Questa constatazione, a cui l’istituto svedese è arrivato dopo un lungo studio che ha coinvolto una trentina di scienziati da tutto il mondo, carica la nostra generazione di grandi responsabilità. «Dobbiamo trovare una strategia globale per tornare in uno spazio operativo sicuro, trasformando il nostro sistema economico in funzione della sostenibilità ambientale», ammonisce Rockström. «La ricca minoranza del mondo, compresi paesi come il mio, ha beneficiato in maniera insostenibile dell’energia e delle risorse naturali, creando un enorme squilibrio rispetto alle aree più povere», nota. Inoltre, «l’esito di questo processo è altrettanto ingiusto, perché finora coloro che hanno provocato i maggiori danni non sono le vittime numero uno dei cambiamenti climatici».

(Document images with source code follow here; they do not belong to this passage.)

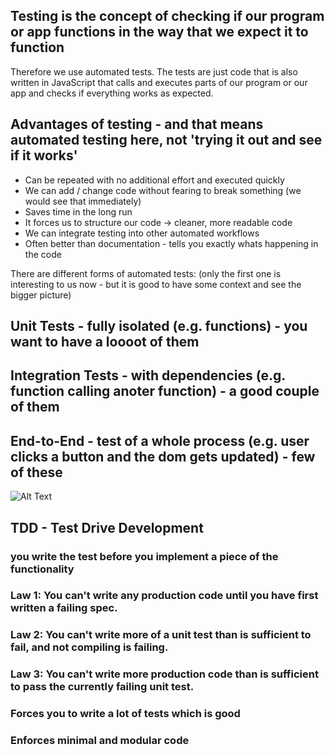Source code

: ## Testing is the concept of checking if our program or app functions in the way that we expect it to function

Therefore we use automated tests. The tests are just code that is also written in JavaScript that calls and executes parts of our program or our app and checks if everything works as expected.

## Advantages of testing - and that means automated testing here, not 'trying it out and see if it works'
- Can be repeated with no additional effort and executed quickly
- We can add / change code without fearing to break something (we would see that immediately)
- Saves  time in the long run 
- It forces us to structure our code -> cleaner, more readable code
- We can integrate testing into other automated workflows
- Often better than documentation - tells you exactly whats happening in the code

There are different forms of automated tests:
(only the first one is interesting to us now - but it is good to have some context and see the bigger
picture)

## Unit Tests - fully isolated (e.g. functions) - you want to have a loooot of them 

## Integration Tests - with dependencies (e.g. function calling anoter function) - a good couple of them 

## End-to-End - test of a whole process (e.g. user clicks a button and the dom gets updated) - few of these

![Alt Text](https://www.shapeblue.com/wp-content/uploads/2018/11/1541174074683725.gif)

## TDD - Test Drive Development 

### you write the test before you implement a piece of the functionality

### Law 1: You can't write any production code until you have first written a failing spec.
### Law 2: You can't write more of a unit test than is sufficient to fail, and not compiling is failing.
### Law 3: You can't write more production code than is sufficient to pass the currently failing unit test.

### Forces you to write a lot of tests which is good
### Enforces minimal and modular code  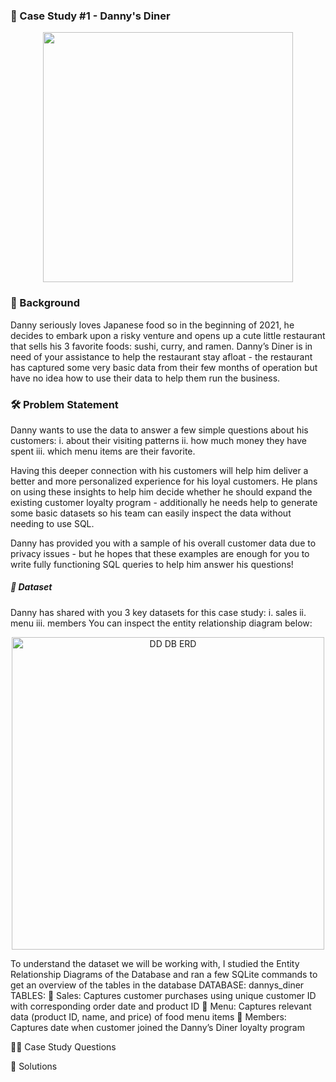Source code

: ###  🍜 Case Study #1 - Danny's Diner
<p align = "center">
  <img src="https://user-images.githubusercontent.com/94797745/146899828-ea5f21ac-7c29-4227-bce0-b54b4b371e84.png" width = "400" height = "400"/>

### 📝 Background
Danny seriously loves Japanese food so in the beginning of 2021, he decides to embark upon a risky venture and opens up a cute little restaurant that sells his 3 favorite foods: sushi, curry, and ramen.
Danny’s Diner is in need of your assistance to help the restaurant stay afloat - the restaurant has captured some very basic data from their few months of operation but have no idea how to use their data to help them run the business.

### 🛠️ Problem Statement
Danny wants to use the data to answer a few simple questions about his customers:
      i.   about their visiting patterns
      ii.  how much money they have spent
      iii. which menu items are their favorite. 
  
Having this deeper connection with his customers will help him deliver a better and more personalized experience for his loyal customers.
He plans on using these insights to help him decide whether he should expand the existing customer loyalty program - additionally he needs help to generate some basic datasets so his team can easily inspect the data without needing to use SQL.

 Danny has provided you with a sample of his overall customer data due to privacy issues - but he hopes that these examples are enough for you to write fully functioning SQL queries to help him answer his questions!
  
##### 📂 Dataset
Danny has shared with you 3 key datasets for this case study:
      i. sales
      ii. menu
      iii. members
You can inspect the entity relationship diagram below:
 <p align = "center">
  <img width="500" alt="DD DB ERD" src="https://user-images.githubusercontent.com/94797745/146904293-4ea7056d-b7fc-4b2e-b0be-7740aa7c3398.PNG">

To understand the dataset we will be working with, I studied the Entity Relationship Diagrams of the Database and ran a few SQLite commands to get an overview of the tables in the database
DATABASE: dannys_diner
TABLES: 
	Sales: Captures customer purchases using unique customer ID with corresponding order date and product ID
	Menu:  Captures relevant data (product ID, name, and price) of food menu items 
	Members: Captures date when customer joined the Danny’s Diner loyalty program

  
🧙‍♂️ Case Study Questions
  
🚀 Solutions
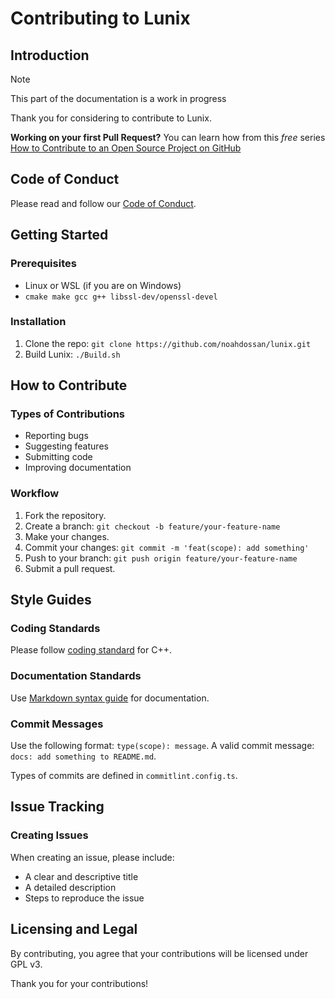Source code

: # Contributing to Lunix
## Introduction

> [!NOTE]
> This part of the documentation is a work in progress

Thank you for considering to contribute to Lunix.

**Working on your first Pull Request?** You can learn how from this *free* series [How to Contribute to an Open Source Project on GitHub](https://kcd.im/pull-request) 

## Code of Conduct
Please read and follow our [Code of Conduct](/CODE_OF_CONDUCT.md).

## Getting Started
### Prerequisites
- Linux or WSL (if you are on Windows)
- `cmake make gcc g++ libssl-dev/openssl-devel`

### Installation
1. Clone the repo: `git clone https://github.com/noahdossan/lunix.git`
2. Build Lunix: `./Build.sh`

## How to Contribute
### Types of Contributions
- Reporting bugs
- Suggesting features
- Submitting code
- Improving documentation

### Workflow
1. Fork the repository.
2. Create a branch: `git checkout -b feature/your-feature-name`
3. Make your changes.
4. Commit your changes: `git commit -m 'feat(scope): add something'`
5. Push to your branch: `git push origin feature/your-feature-name`
6. Submit a pull request.

## Style Guides
### Coding Standards
Please follow [coding standard](http://micro-os-plus.github.io/develop/sutter-101/) for C++.

### Documentation Standards
Use [Markdown syntax guide](MarkdownGuide.md) for documentation.

### Commit Messages
Use the following format: `type(scope): message`. A valid commit message: `docs: add something to README.md`.

Types of commits are defined in `commitlint.config.ts`.

## Issue Tracking
### Creating Issues
When creating an issue, please include:
- A clear and descriptive title
- A detailed description
- Steps to reproduce the issue

<!--
## Community and Support
Join our [discussion forum](link_to_forum) or reach out on [chat platform](link_to_chat).
-->

## Licensing and Legal
By contributing, you agree that your contributions will be licensed under GPL v3.

Thank you for your contributions!
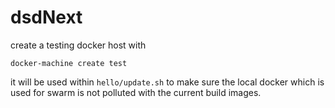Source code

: # dsdNext

create a testing docker host with

`docker-machine create test`


it will be used within `hello/update.sh` to make sure the local docker which is used for swarm is not polluted with the current build images.


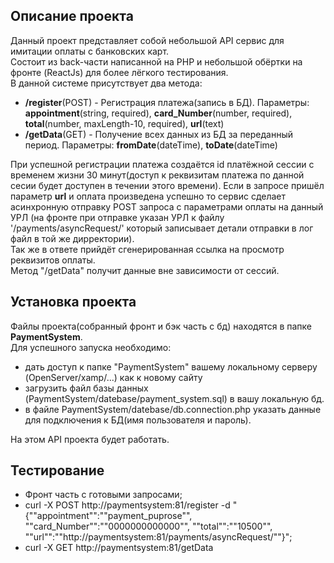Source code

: ## Описание проекта  

Данный проект представляет собой небольшой API сервис для имитации оплаты с банковских карт.  
Состоит из back-части написанной на PHP и небольшой обёртки на фронте (ReactJs) для более лёгкого тестирования.  
В данной системе присутствует два метода:  
- **/register**(POST) - Регистрация платежа(запись в БД). Параметры: **appointment**(string, required), **card_Number**(number, required), **total**(number, maxLength-10, required), **url**(text)
- **/getData**(GET) - Получение всех данных из БД за переданный период. Параметры: **fromDate**(dateTime), **toDate**(dateTime)

При успешной регистрации платежа создаётся id платёжной сессии с временем жизни 30 минут(доступ к реквизитам платежа по данной сесии будет доступен в течении этого времени). 
Если в запросе пришёл параметр **url** и оплата произведена успешно то сервис сделает асинхронную отправку POST запроса с параметрами оплаты на данный УРЛ 
(на фронте при отправке указан УРЛ к файлу '/payments/asyncRequest/' который записывает детали отправки в лог файл в той же дирректории).   
Так же в ответе прийдёт сгенерированная ссылка на просмотр реквизитов оплаты.  
Метод "/getData" получит данные вне зависимости от сессий.  

## Установка проекта  

Файлы проекта(собранный фронт и бэк часть с бд) находятся в папке **PaymentSystem**.  
Для успешного запуска необходимо:
- дать доступ к папке "PaymentSystem" вашему локальному серверу (OpenServer/xamp/...) как к новому сайту
- загрузить файл базы данных (PaymentSystem/datebase/payment_system.sql) в вашу локальную бд.
- в файле PaymentSystem/datebase/db.connection.php указать данные для подключения к БД(имя пользователя и пароль).

На этом API проекта будет работать.

## Тестирование  

- Фронт часть с готовыми запросами;
- curl -X POST http://paymentsystem:81/register -d "{""appointment"":""payment_puprose"", ""card_Number"":""0000000000000"", ""total"":""10500"", ""url"":""http://paymentsystem:81/payments/asyncRequest/""}";
- curl -X GET http://paymentsystem:81/getData
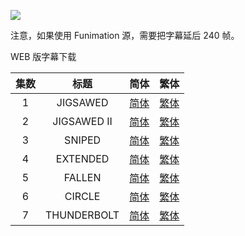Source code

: ![](https://i.loli.net/2020/01/07/NJfdlXDHg2PaVsA.png)



注意，如果使用 Funimation 源，需要把字幕延后 240 帧。

WEB 版字幕下载

| 集数 |    标题     |                             简体                             |                             繁体                             |
| :--: | :---------: | :----------------------------------------------------------: | :----------------------------------------------------------: |
|  1   |  JIGSAWED   | [简体](https://raw.githubusercontent.com/tastysugar/SweetSub/master/ID%20INVADED/%5BSweetSub%5D%20ID%20INVADED%20-%2001.chs.ass) | [繁体](https://raw.githubusercontent.com/tastysugar/SweetSub/master/ID%20INVADED/%5BSweetSub%5D%20ID%20INVADED%20-%2001.cht.ass) |
|  2   | JIGSAWED II | [简体](https://raw.githubusercontent.com/tastysugar/SweetSub/master/ID%20INVADED/%5BSweetSub%5D%20ID%20INVADED%20-%2002.chs.ass) | [繁体](https://raw.githubusercontent.com/tastysugar/SweetSub/master/ID%20INVADED/%5BSweetSub%5D%20ID%20INVADED%20-%200.cht.ass) |
|  3   |   SNIPED    | [简体](https://raw.githubusercontent.com/tastysugar/SweetSub/master/ID%20INVADED/%5BSweetSub%5D%20ID%20INVADED%20-%2003.chs.ass) | [繁体](https://raw.githubusercontent.com/tastysugar/SweetSub/master/ID%20INVADED/%5BSweetSub%5D%20ID%20INVADED%20-%2003.chs.ass) |
|  4   |  EXTENDED   | [简体](https://raw.githubusercontent.com/tastysugar/SweetSub/master/ID%20INVADED/%5BSweetSub%5D%20ID%20INVADED%20-%2004.chs.ass) | [繁体](https://raw.githubusercontent.com/tastysugar/SweetSub/master/ID%20INVADED/%5BSweetSub%5D%20ID%20INVADED%20-%2004.chs.ass) |
|  5   |   FALLEN    | [简体](https://raw.githubusercontent.com/tastysugar/SweetSub/master/ID%20INVADED/%5BSweetSub%5D%20ID%20INVADED%20-%2005.chs.ass) | [繁体](https://raw.githubusercontent.com/tastysugar/SweetSub/master/ID%20INVADED/%5BSweetSub%5D%20ID%20INVADED%20-%2005.chs.ass) |
|  6   |   CIRCLE    | [简体](https://raw.githubusercontent.com/tastysugar/SweetSub/master/ID%20INVADED/%5BSweetSub%5D%20ID%20INVADED%20-%2006.chs.ass) | [繁体](https://raw.githubusercontent.com/tastysugar/SweetSub/master/ID%20INVADED/%5BSweetSub%5D%20ID%20INVADED%20-%2006.chs.ass) |
|  7   | THUNDERBOLT | [简体](https://raw.githubusercontent.com/tastysugar/SweetSub/master/ID%20INVADED/%5BSweetSub%5D%20ID%20INVADED%20-%2007.chs.ass) | [繁体](https://raw.githubusercontent.com/tastysugar/SweetSub/master/ID%20INVADED/%5BSweetSub%5D%20ID%20INVADED%20-%2007.chs.ass) |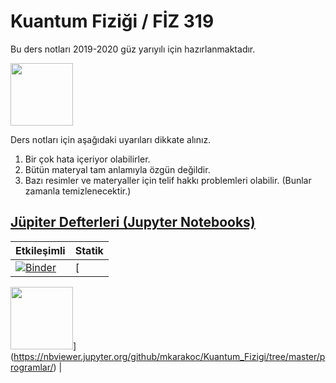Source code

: # Kuantum Fiziği / FİZ 319

Bu ders notları 2019-2020 güz yarıyılı için hazırlanmaktadır. 

<img width=100 src='https://github.com/mkarakoc/Kuantum_Fizigi/blob/master/dersnotlari/figurler/blackbody_spect_vs_lambdaT.png'>

Ders notları için aşağıdaki uyarıları dikkate alınız.

1. Bir çok hata içeriyor olabilirler.
2. Bütün materyal tam anlamıyla özgün değildir.
3. Bazı resimler ve materyaller için telif hakkı problemleri olabilir. (Bunlar zamanla temizlenecektir.)

## [Jüpiter Defterleri (Jupyter Notebooks)](https://jupyter.org/)

| Etkileşimli  | Statik   |
|---|---|
| [![Binder](https://mybinder.org/badge.svg)](https://mybinder.org/v2/gh/mkarakoc/Kuantum_Fizigi/master)  | [

<img width=100 src='https://nbviewer.jupyter.org/static/img/nav_logo.svg'>](https://nbviewer.jupyter.org/github/mkarakoc/Kuantum_Fizigi/tree/master/programlar/)  |
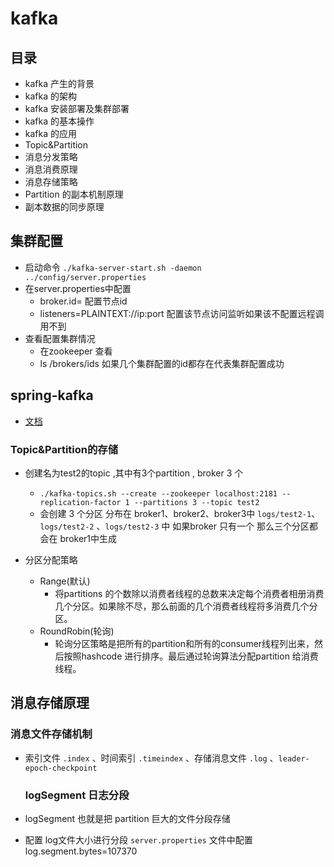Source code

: # kafka

## 目录
  * kafka 产生的背景
  * kafka 的架构
  * kafka 安装部署及集群部署
  * kafka 的基本操作
  * kafka 的应用
  * Topic&Partition
  * 消息分发策略
  * 消息消费原理
  * 消息存储策略
  * Partition 的副本机制原理
  * 副本数据的同步原理

## 集群配置
* 启动命令 `./kafka-server-start.sh -daemon ../config/server.properties`
* 在server.properties中配置
  * broker.id= 配置节点id
  * listeners=PLAINTEXT://ip:port 配置该节点访问监听如果该不配置远程调用不到
* 查看配置集群情况
  * 在zookeeper 查看
  * ls /brokers/ids 如果几个集群配置的id都存在代表集群配置成功

## spring-kafka
  * [文档](https://docs.spring.io/spring-kafka/reference/htmlsingle/)



### Topic&Partition的存储
  * 创建名为test2的topic ,其中有3个partition , broker 3 个
    * `./kafka-topics.sh --create --zookeeper localhost:2181 --replication-factor 1 --partitions 3 --topic test2`
    * 会创建 3 个分区 分布在 broker1、broker2、broker3中 `logs/test2-1`、`logs/test2-2` 、`logs/test2-3` 中 如果broker 只有一个 那么三个分区都会在 broker1中生成


  * 分区分配策略
    * Range(默认)
      * 将partitions 的个数除以消费者线程的总数来决定每个消费者相册消费几个分区。如果除不尽，那么前面的几个消费者线程将多消费几个分区。
    * RoundRobin(轮询)
      * 轮询分区策略是把所有的partition和所有的consumer线程列出来，然后按照hashcode 进行排序。最后通过轮询算法分配partition 给消费线程。

## 消息存储原理
  ### 消息文件存储机制

* 索引文件 `.index`  、时间索引 `.timeindex` 、存储消息文件 `.log` 、`leader-epoch-checkpoint`

  ### logSegment 日志分段

* logSegment 也就是把 partition 巨大的文件分段存储
* 配置 log文件大小进行分段 `server.properties` 文件中配置  log.segment.bytes=107370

Come riparare? I Paesi industrializzati si stanno già muovendo in questa direzione. Ma bisogna fare presto: «Negli ultimi anni abbiamo inventato molte tecnologie utilissime per lo sviluppo sostenibile, dagli impianti per lo sfruttamento delle fonti rinnovabili come il vento e il sole ai veicoli elettrici. Ora però bisogna usarle a tappeto per decarbonizzare l’economia. Il ritmo con cui saremo capaci di tagliare le nostre emissioni a effetto serra nei prossimi 50 anni determinerà le condizioni di vita delle persone sulla Terra almeno per i prossimi 10.000 anni»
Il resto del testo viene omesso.